The perfect Tour de France route for Froome?

The shadow of Lance Armstrong loomed darkly over  the Palais des Congrès in Paris on Wednesday as the Director of the Tour de France, Christian Prudhomme, unveiled the route of the 2013 edition of the race.

It was a strange affair.  No mention of the disgraced Texan, of course - even his 7 Tour victories had been erased from the press pack - and Bradley Wiggins shifted uneasily in his chair as he sat beside Alberto Contador - the Spaniard in attendance having served his ban for doping.  Only Paul Giacobbi, of the Corsican delegation, alluded to the events that have rocked the sport over the last few weeks.
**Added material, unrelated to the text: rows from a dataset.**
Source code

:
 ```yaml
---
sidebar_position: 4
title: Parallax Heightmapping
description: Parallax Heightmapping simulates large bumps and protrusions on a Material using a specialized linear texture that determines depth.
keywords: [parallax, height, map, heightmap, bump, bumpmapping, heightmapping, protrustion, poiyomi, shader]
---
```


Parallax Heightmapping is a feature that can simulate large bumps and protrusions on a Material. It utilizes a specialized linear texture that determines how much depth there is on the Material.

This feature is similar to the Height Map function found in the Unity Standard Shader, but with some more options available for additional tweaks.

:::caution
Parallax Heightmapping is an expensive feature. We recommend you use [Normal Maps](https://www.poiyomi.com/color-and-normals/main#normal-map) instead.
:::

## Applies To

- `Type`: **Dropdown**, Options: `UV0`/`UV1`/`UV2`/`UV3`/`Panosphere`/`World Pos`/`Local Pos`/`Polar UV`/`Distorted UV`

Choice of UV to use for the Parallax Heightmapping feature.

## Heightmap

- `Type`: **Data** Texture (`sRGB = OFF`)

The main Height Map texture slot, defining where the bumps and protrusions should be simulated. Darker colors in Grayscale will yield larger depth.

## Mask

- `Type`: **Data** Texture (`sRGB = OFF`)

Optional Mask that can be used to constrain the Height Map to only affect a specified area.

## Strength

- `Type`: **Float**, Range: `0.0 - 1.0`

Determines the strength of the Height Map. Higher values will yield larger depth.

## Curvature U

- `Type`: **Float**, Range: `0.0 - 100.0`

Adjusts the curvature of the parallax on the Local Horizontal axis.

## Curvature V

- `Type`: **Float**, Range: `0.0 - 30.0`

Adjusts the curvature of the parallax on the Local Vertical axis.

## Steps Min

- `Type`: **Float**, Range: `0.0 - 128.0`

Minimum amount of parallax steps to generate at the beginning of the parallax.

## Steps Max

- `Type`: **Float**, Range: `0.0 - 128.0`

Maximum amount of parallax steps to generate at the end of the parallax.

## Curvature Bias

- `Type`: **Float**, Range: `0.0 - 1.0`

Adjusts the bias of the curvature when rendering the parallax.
Prudhomme, not surprisingly,  was keen to keep proceedings focused on what promises to be a Tour de France that befits the 100th edition of La Grande Boucle. For the first time in ten years, the route will remain entirely within France, though the Grand Départ takes place on the island of Corsica on Saturday 29th June - the first time the race has visited the birthplace of Napoleon Bonaparte.

The route will move in a clockwise direction once it reaches the mainland and there will be many highlights to look forward to as the race moves inextricably towards its dénouement on the Champs-Élysées on July 21st. It is very possible that the GC standings will be determined by the inclusion of a Team Time Trial in Nice (Stage 4) and two individual time trials - the relatively flat Stage 11,  finishing beneath the photogenic Normandy landmark of Mont-Saint-Michel and the more undulating and technical  Stage 17 that takes place on Wednesday 17 July.
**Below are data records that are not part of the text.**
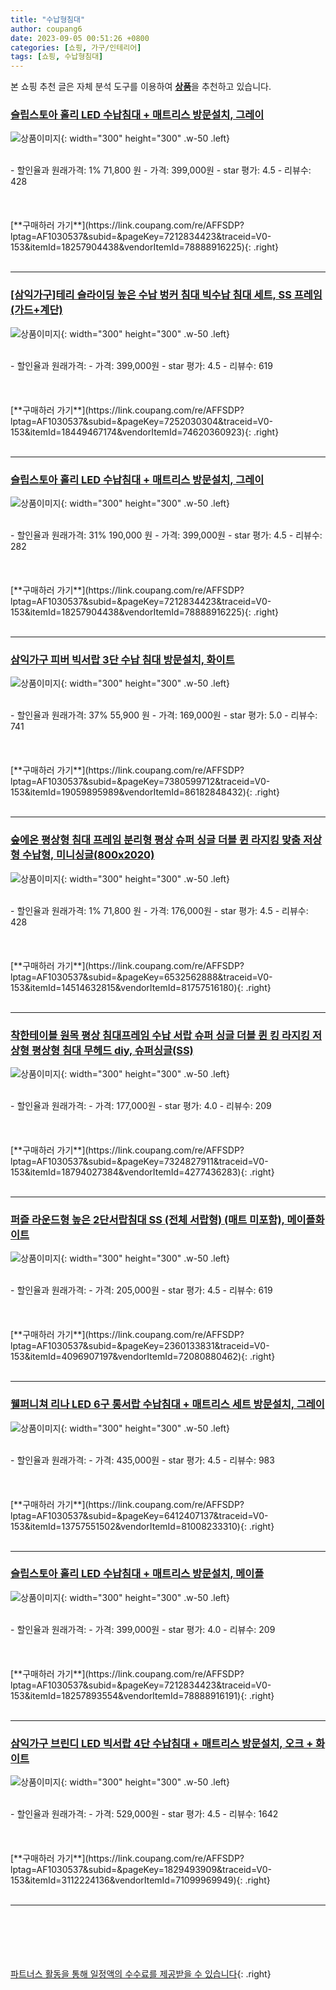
 ```yaml
---
title: "수납형침대"
author: coupang6
date: 2023-09-05 00:51:26 +0800
categories: [쇼핑, 가구/인테리어]
tags: [쇼핑, 수납형침대]
---
```


본 쇼핑 추천 글은 자체 분석 도구를 이용하여 [**상품**](https://link.coupang.com/a/bao1ui)을 추천하고 있습니다.

### [슬립스토아 홀리 LED 수납침대 + 매트리스 방문설치, 그레이](https://link.coupang.com/re/AFFSDP?lptag=AF1030537&subid=&pageKey=7212834423&traceid=V0-153&itemId=18257904438&vendorItemId=78888916225)

![상품이미지](https://thumbnail10.coupangcdn.com/thumbnails/remote/230x230ex/image/retail/images/6123919677071854-23c6c79c-03cf-4b81-b2f5-66884b4cd20c.jpg){: width="300" height="300" .w-50 .left}


<br>
- 할인율과 원래가격: 1%  71,800   원
- 가격: 399,000원
- star 평가: 4.5
- 리뷰수: 428
<br>
<br>
<br>
<br>
[**구매하러 가기**](https://link.coupang.com/re/AFFSDP?lptag=AF1030537&subid=&pageKey=7212834423&traceid=V0-153&itemId=18257904438&vendorItemId=78888916225){: .right}
<br>
<br>

---

### [[삼익가구]테리 슬라이딩 높은 수납 벙커 침대 빅수납 침대 세트, SS 프레임 (가드+계단)](https://link.coupang.com/re/AFFSDP?lptag=AF1030537&subid=&pageKey=7252030304&traceid=V0-153&itemId=18449467174&vendorItemId=74620360923)

![상품이미지](https://thumbnail7.coupangcdn.com/thumbnails/remote/230x230ex/image/vendor_inventory/0161/3a4f16394f344f23190b7b03ff8b54f9ab4186a4dbc1215f06c10adf7712.jpg){: width="300" height="300" .w-50 .left}


<br>
- 할인율과 원래가격: 
- 가격: 399,000원
- star 평가: 4.5
- 리뷰수: 619
<br>
<br>
<br>
<br>
[**구매하러 가기**](https://link.coupang.com/re/AFFSDP?lptag=AF1030537&subid=&pageKey=7252030304&traceid=V0-153&itemId=18449467174&vendorItemId=74620360923){: .right}
<br>
<br>

---

### [슬립스토아 홀리 LED 수납침대 + 매트리스 방문설치, 그레이](https://link.coupang.com/re/AFFSDP?lptag=AF1030537&subid=&pageKey=7212834423&traceid=V0-153&itemId=18257904438&vendorItemId=78888916225)

![상품이미지](https://thumbnail10.coupangcdn.com/thumbnails/remote/230x230ex/image/retail/images/6123919677071854-23c6c79c-03cf-4b81-b2f5-66884b4cd20c.jpg){: width="300" height="300" .w-50 .left}


<br>
- 할인율과 원래가격: 31%  190,000   원
- 가격: 399,000원
- star 평가: 4.5
- 리뷰수: 282
<br>
<br>
<br>
<br>
[**구매하러 가기**](https://link.coupang.com/re/AFFSDP?lptag=AF1030537&subid=&pageKey=7212834423&traceid=V0-153&itemId=18257904438&vendorItemId=78888916225){: .right}
<br>
<br>

---

### [삼익가구 피버 빅서랍 3단 수납 침대 방문설치, 화이트](https://link.coupang.com/re/AFFSDP?lptag=AF1030537&subid=&pageKey=7380599712&traceid=V0-153&itemId=19059895989&vendorItemId=86182848432)

![상품이미지](https://thumbnail10.coupangcdn.com/thumbnails/remote/230x230ex/image/rs_quotation_api/rmklor8o/7773c7d522b24bf38abbfdadffcd9b61.jpg){: width="300" height="300" .w-50 .left}


<br>
- 할인율과 원래가격: 37%  55,900   원
- 가격: 169,000원
- star 평가: 5.0
- 리뷰수: 741
<br>
<br>
<br>
<br>
[**구매하러 가기**](https://link.coupang.com/re/AFFSDP?lptag=AF1030537&subid=&pageKey=7380599712&traceid=V0-153&itemId=19059895989&vendorItemId=86182848432){: .right}
<br>
<br>

---

### [숲에온 평상형 침대 프레임 분리형 평상 슈퍼 싱글 더블 퀸 라지킹 맞춤 저상형 수납형, 미니싱글(800x2020)](https://link.coupang.com/re/AFFSDP?lptag=AF1030537&subid=&pageKey=6532562888&traceid=V0-153&itemId=14514632815&vendorItemId=81757516180)

![상품이미지](https://thumbnail6.coupangcdn.com/thumbnails/remote/230x230ex/image/vendor_inventory/8aab/3fb3d73f1b3d72b52e70a250ae101551899b556af6b38125fd530b881781.jpg){: width="300" height="300" .w-50 .left}


<br>
- 할인율과 원래가격: 1%  71,800   원
- 가격: 176,000원
- star 평가: 4.5
- 리뷰수: 428
<br>
<br>
<br>
<br>
[**구매하러 가기**](https://link.coupang.com/re/AFFSDP?lptag=AF1030537&subid=&pageKey=6532562888&traceid=V0-153&itemId=14514632815&vendorItemId=81757516180){: .right}
<br>
<br>

---

### [착한테이블 원목 평상 침대프레임 수납 서랍 슈퍼 싱글 더블 퀸 킹 라지킹 저상형 평상형 침대 무헤드 diy, 슈퍼싱글(SS)](https://link.coupang.com/re/AFFSDP?lptag=AF1030537&subid=&pageKey=7324827911&traceid=V0-153&itemId=18794027384&vendorItemId=4277436283)

![상품이미지](https://thumbnail7.coupangcdn.com/thumbnails/remote/230x230ex/image/vendor_inventory/7c2d/28bc569bddd4c4bcf38bf9febbff55fbda368912b23c68a1b9f66c4a917b.jpg){: width="300" height="300" .w-50 .left}


<br>
- 할인율과 원래가격: 
- 가격: 177,000원
- star 평가: 4.0
- 리뷰수: 209
<br>
<br>
<br>
<br>
[**구매하러 가기**](https://link.coupang.com/re/AFFSDP?lptag=AF1030537&subid=&pageKey=7324827911&traceid=V0-153&itemId=18794027384&vendorItemId=4277436283){: .right}
<br>
<br>

---

### [퍼즐 라운드형 높은 2단서랍침대 SS (전체 서랍형) (매트 미포함), 메이플화이트](https://link.coupang.com/re/AFFSDP?lptag=AF1030537&subid=&pageKey=2360133831&traceid=V0-153&itemId=4096907197&vendorItemId=72080880462)

![상품이미지](https://thumbnail6.coupangcdn.com/thumbnails/remote/230x230ex/image/vendor_inventory/1554/f49a96ed45b9661c7287491c3b3ab9765e4951945974ec6d8c838e0b9a4a.jpg){: width="300" height="300" .w-50 .left}


<br>
- 할인율과 원래가격: 
- 가격: 205,000원
- star 평가: 4.5
- 리뷰수: 619
<br>
<br>
<br>
<br>
[**구매하러 가기**](https://link.coupang.com/re/AFFSDP?lptag=AF1030537&subid=&pageKey=2360133831&traceid=V0-153&itemId=4096907197&vendorItemId=72080880462){: .right}
<br>
<br>

---

### [웰퍼니쳐 리나 LED 6구 롱서랍 수납침대 + 매트리스 세트 방문설치, 그레이](https://link.coupang.com/re/AFFSDP?lptag=AF1030537&subid=&pageKey=6412407137&traceid=V0-153&itemId=13757551502&vendorItemId=81008233310)

![상품이미지](https://thumbnail10.coupangcdn.com/thumbnails/remote/230x230ex/image/retail/images/2022/03/15/12/2/4604cbeb-474c-43e4-a09f-dfbc1e3f8d6e.jpg){: width="300" height="300" .w-50 .left}


<br>
- 할인율과 원래가격: 
- 가격: 435,000원
- star 평가: 4.5
- 리뷰수: 983
<br>
<br>
<br>
<br>
[**구매하러 가기**](https://link.coupang.com/re/AFFSDP?lptag=AF1030537&subid=&pageKey=6412407137&traceid=V0-153&itemId=13757551502&vendorItemId=81008233310){: .right}
<br>
<br>

---

### [슬립스토아 홀리 LED 수납침대 + 매트리스 방문설치, 메이플](https://link.coupang.com/re/AFFSDP?lptag=AF1030537&subid=&pageKey=7212834423&traceid=V0-153&itemId=18257893554&vendorItemId=78888916191)

![상품이미지](https://thumbnail10.coupangcdn.com/thumbnails/remote/230x230ex/image/retail/images/6769185694451856-892a5c64-782d-40c8-bb52-bb3883044090.jpg){: width="300" height="300" .w-50 .left}


<br>
- 할인율과 원래가격: 
- 가격: 399,000원
- star 평가: 4.0
- 리뷰수: 209
<br>
<br>
<br>
<br>
[**구매하러 가기**](https://link.coupang.com/re/AFFSDP?lptag=AF1030537&subid=&pageKey=7212834423&traceid=V0-153&itemId=18257893554&vendorItemId=78888916191){: .right}
<br>
<br>

---

### [삼익가구 브린디 LED 빅서랍 4단 수납침대 + 매트리스 방문설치, 오크 + 화이트](https://link.coupang.com/re/AFFSDP?lptag=AF1030537&subid=&pageKey=1829493909&traceid=V0-153&itemId=3112224136&vendorItemId=71099969949)

![상품이미지](https://thumbnail6.coupangcdn.com/thumbnails/remote/230x230ex/image/retail/images/10627944246595350-7457026e-abef-46fc-a211-0db4d4277711.png){: width="300" height="300" .w-50 .left}


<br>
- 할인율과 원래가격: 
- 가격: 529,000원
- star 평가: 4.5
- 리뷰수: 1642
<br>
<br>
<br>
<br>
[**구매하러 가기**](https://link.coupang.com/re/AFFSDP?lptag=AF1030537&subid=&pageKey=1829493909&traceid=V0-153&itemId=3112224136&vendorItemId=71099969949){: .right}
<br>
<br>

---
<br><br><br><br><br> [파트너스 활동을 통해 일정액의 수수료를 제공받을 수 있습니다](https://link.coupang.com/a/bao1ui){: .right}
The final individual time trial in the Hautes-Alpes is preceded by a summit finish on Mt Ventoux and sets a wonderful precursor to three hard days in the high mountains. The highlight of the Tour's stay in the French Alps, and the main talking point this year,  is the dual ascent of the iconic Alpe d'Huez.  After they reach the summit for the first time the riders will continue onwards and upwards, on newly laid asphalt, to the Col de Sarenne, before descending back down into the valley and negotiating the 21 hairpins of the Alpe once again. It promises to be a memorable day that should not disappoint and  Prudhomme was positively licking his lips at the prospect.

There had been rumours that the race organisers would deviate from tradition and end this year's Tour de France on Alpe d'Huez. The whispers, started in the Belgian media, never gained much credence and Prudhomme was proud to announce that the finish on the Champs-Élysées will be staged late in the evening, rather than the traditional late afternoon finale.

From a British perspective the 2013 Tour offers much, though one can still only guess as to who will lead Team Sky next year. The Sky management now have to digest the course and set in motion their preparation for the defence of the title. Will Bradley Wiggins seek to defend his jersey against Contador and Andy Schleck? This would be a battle he would relish,  surely? Or will he step aside and reward his able lieutenant of 2012, Chris Froome,  with leading  the  British charge.

Wiggins has made no secret of the fact that he would love to win the Giro d'Italia and rumours have circulated for some time that this could be his primary target next year, though only last week he told Sky News:

"Next year will take shape in the next few weeks. We'll start sitting down with the coaching team and, you know, it will all sort of pan out.  It may involve the Giro and probably certainly the Tour in some form. "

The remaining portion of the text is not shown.